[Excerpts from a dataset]
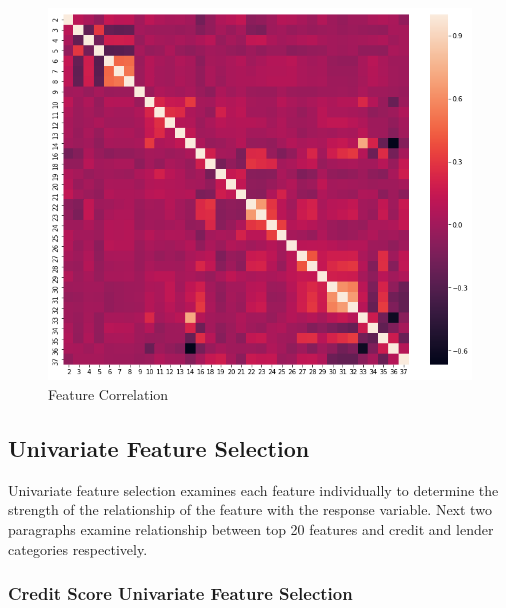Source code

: \begin{Schunk}
\begin{figure}[H]

{\centering \includegraphics[width=0.75\linewidth]{../../artifacts/cmatrix} 

}

\caption[Feature Correlation]{Feature Correlation}\label{fig:cmatrix}
\end{figure}
\end{Schunk}

\hypertarget{univariate-feature-selection}{%
\subsection{Univariate Feature
Selection}\label{univariate-feature-selection}}

Univariate feature selection examines each feature individually to
determine the strength of the relationship of the feature with the
response variable. Next two paragraphs examine relationship between top
20 features and credit and lender categories respectively.

\hypertarget{credit-score-univariate-feature-selection}{%
\subsubsection{Credit Score Univariate Feature
Selection}\label{credit-score-univariate-feature-selection}}

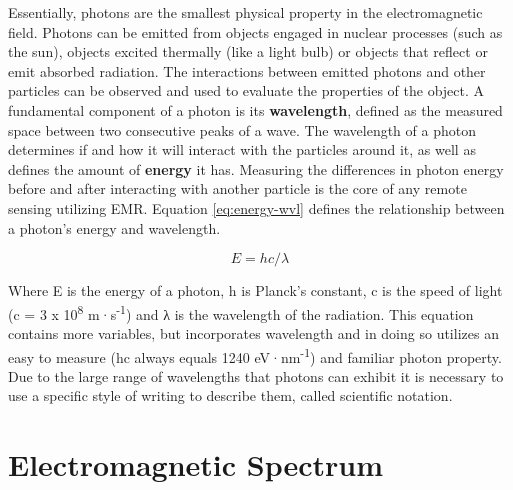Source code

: \documentclass[
]{book}
\begin{document}
Essentially, photons are the smallest physical property in the electromagnetic field. Photons can be emitted from objects engaged in nuclear processes (such as the sun), objects excited thermally (like a light bulb) or objects that reflect or emit absorbed radiation. The interactions between emitted photons and other particles can be observed and used to evaluate the properties of the object. A fundamental component of a photon is its \textbf{wavelength}, defined as the measured space between two consecutive peaks of a wave. The wavelength of a photon determines if and how it will interact with the particles around it, as well as defines the amount of \textbf{energy} it has. Measuring the differences in photon energy before and after interacting with another particle is the core of any remote sensing utilizing EMR. Equation \eqref{eq:energy-wvl} defines the relationship between a photon's energy and wavelength.

\begin{equation}
E = hc/λ 
\label{eq:energy-wvl}
\end{equation}

Where E is the energy of a photon, h is Planck's constant, c is the speed of light (c = 3 x 10\textsuperscript{8} m·s\textsuperscript{-1}) and λ is the wavelength of the radiation. This equation contains more variables, but incorporates wavelength and in doing so utilizes an easy to measure (hc always equals 1240 eV·nm\textsuperscript{-1}) and familiar photon property. Due to the large range of wavelengths that photons can exhibit it is necessary to use a specific style of writing to describe them, called scientific notation.

\section{Electromagnetic Spectrum}\label{electromagnetic-spectrum}
\end{document}
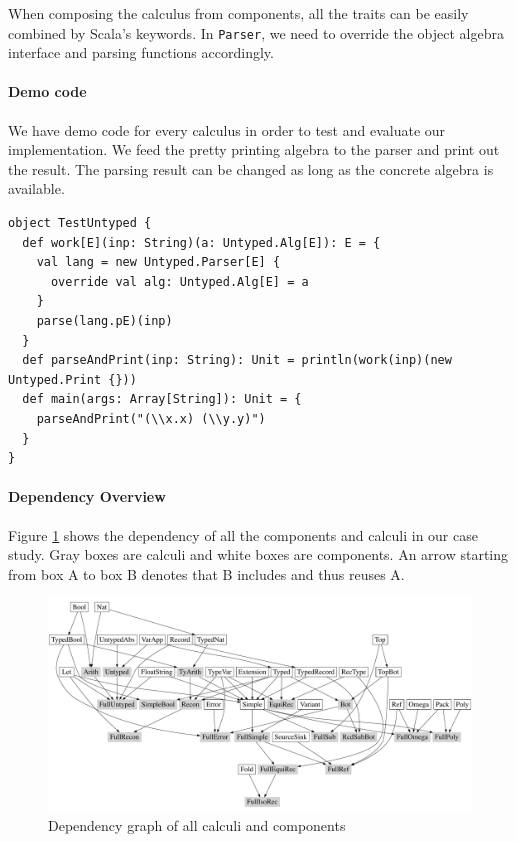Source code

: When composing the calculus from components, all the traits can be
easily combined by Scala's  keywords.
In \lstinline{Parser}, we need to override the object algebra interface and
parsing functions accordingly.

\paragraph{Demo code}
We have demo code for every calculus in order to test and evaluate our implementation.
We feed the pretty printing algebra to the parser and print out the result.
The parsing result can be changed as long as the concrete algebra is available.

\begin{lstlisting}
object TestUntyped {
  def work[E](inp: String)(a: Untyped.Alg[E]): E = {
    val lang = new Untyped.Parser[E] {
      override val alg: Untyped.Alg[E] = a
    }
    parse(lang.pE)(inp)
  }
  def parseAndPrint(inp: String): Unit = println(work(inp)(new Untyped.Print {}))
  def main(args: Array[String]): Unit = {
    parseAndPrint("(\\x.x) (\\y.y)")
  }
}
\end{lstlisting}

\paragraph{Dependency Overview}
Figure \ref{fig:dependency} shows the
dependency of all the components and calculi in our case study. Gray
boxes are calculi and white boxes are components. An arrow starting
from box A to box B denotes that B includes and thus reuses A.

\begin{figure}
    \centering
    \includegraphics[width=\textwidth]{resources/depGraph.pdf}
    \caption{Dependency graph of all calculi and components}
    \label{fig:dependency}
\end{figure}

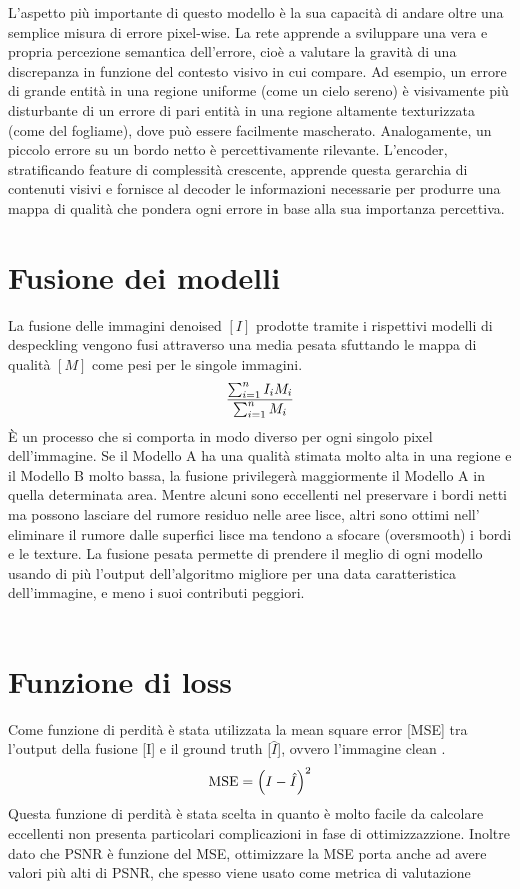 L’aspetto più importante di questo modello è la sua capacità di andare oltre una semplice misura di errore pixel-wise. 
La rete apprende a sviluppare una vera e propria percezione semantica dell’errore, cioè a valutare la gravità di una 
discrepanza in funzione del contesto visivo in cui compare. Ad esempio, un errore di grande entità in una regione 
uniforme (come un cielo sereno) è visivamente più disturbante di un errore di pari entità in una regione altamente 
texturizzata (come del fogliame), dove può essere facilmente mascherato. Analogamente, un piccolo errore su un bordo 
netto è percettivamente rilevante. L’encoder, stratificando feature di complessità crescente, apprende questa gerarchia 
di contenuti visivi e fornisce al decoder le informazioni necessarie per produrre una mappa di qualità che pondera 
ogni errore in base alla sua importanza percettiva.

\section{Fusione dei modelli}
La fusione delle immagini denoised $[I]$ prodotte tramite i rispettivi modelli di despeckling vengono fusi attraverso una media pesata sfuttando
le mappa di qualità $[M]$ come pesi per le singole immagini.
\begin{equation}
    \makebox[\textwidth][c]{%
      $\displaystyle
        \frac{\sum_{i=1}^{n} I_i M_i}{\sum_{i=1}^{n} M_i}
      $%
    }
\end{equation}
È un processo che si comporta in modo diverso per ogni singolo pixel dell'immagine. Se il Modello A ha una qualità stimata 
molto alta in una regione e il Modello B molto bassa, la fusione privilegerà maggiormente 
il Modello A in quella determinata area. Mentre alcuni sono eccellenti nel preservare i bordi netti ma possono lasciare del rumore residuo nelle aree lisce, 
altri sono ottimi nell' eliminare il rumore dalle superfici lisce ma tendono a sfocare (oversmooth) i bordi e le texture.
La fusione pesata permette di prendere il meglio di ogni modello usando di più l'output dell'algoritmo migliore per una data 
caratteristica dell'immagine, e meno i suoi contributi peggiori.
\\\\
\section{Funzione di loss}
Come funzione di perdità è stata utilizzata la mean square error [MSE] tra l'output della fusione [I] 
e il ground truth [$\hat{I}$], ovvero l'immagine clean . 
\begin{equation}
  \makebox[\textwidth][c]{%
    $\displaystyle
    \text{MSE} = \left( I - \hat{I} \right)^2
    $%
  }
\end{equation}
Questa funzione di perdità è stata scelta in quanto è molto facile da calcolare eccellenti 
non presenta particolari complicazioni in fase di ottimizzazzione. Inoltre 
dato che PSNR è funzione del MSE, ottimizzare la MSE porta anche ad avere valori 
più alti di PSNR, che spesso viene usato come metrica di valutazione 

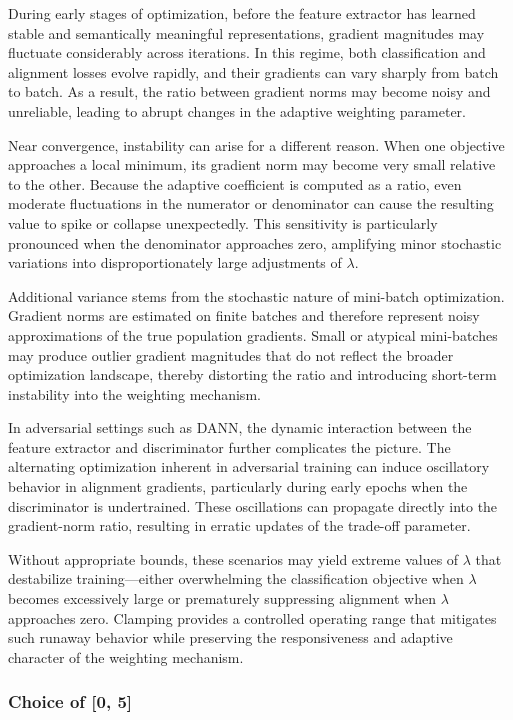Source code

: \documentclass[pdflatex,sn-mathphys-num]{sn-jnl}
\theoremstyle{thmstyleone}
\theoremstyle{thmstyletwo}
\theoremstyle{thmstylethree}
\begin{document}
During early stages of optimization, before the feature extractor has learned stable and semantically meaningful representations, gradient magnitudes may fluctuate considerably across iterations. In this regime, both classification and alignment losses evolve rapidly, and their gradients can vary sharply from batch to batch. As a result, the ratio between gradient norms may become noisy and unreliable, leading to abrupt changes in the adaptive weighting parameter.

Near convergence, instability can arise for a different reason. When one objective approaches a local minimum, its gradient norm may become very small relative to the other. Because the adaptive coefficient is computed as a ratio, even moderate fluctuations in the numerator or denominator can cause the resulting value to spike or collapse unexpectedly. This sensitivity is particularly pronounced when the denominator approaches zero, amplifying minor stochastic variations into disproportionately large adjustments of $\lambda$.

Additional variance stems from the stochastic nature of mini-batch optimization. Gradient norms are estimated on finite batches and therefore represent noisy approximations of the true population gradients. Small or atypical mini-batches may produce outlier gradient magnitudes that do not reflect the broader optimization landscape, thereby distorting the ratio and introducing short-term instability into the weighting mechanism.

In adversarial settings such as DANN, the dynamic interaction between the feature extractor and discriminator further complicates the picture. The alternating optimization inherent in adversarial training can induce oscillatory behavior in alignment gradients, particularly during early epochs when the discriminator is undertrained. These oscillations can propagate directly into the gradient-norm ratio, resulting in erratic updates of the trade-off parameter.

Without appropriate bounds, these scenarios may yield extreme values of $\lambda$ that destabilize training—either overwhelming the classification objective when $\lambda$ becomes excessively large or prematurely suppressing alignment when $\lambda$ approaches zero. Clamping provides a controlled operating range that mitigates such runaway behavior while preserving the responsiveness and adaptive character of the weighting mechanism.


\subsubsection{Choice of [0, 5]}
\end{document}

WHAT TO PRODUCE:
Once the lines containing "resulting" in the data above are counted, give the total by itself.

RESPONSE BELOW:
2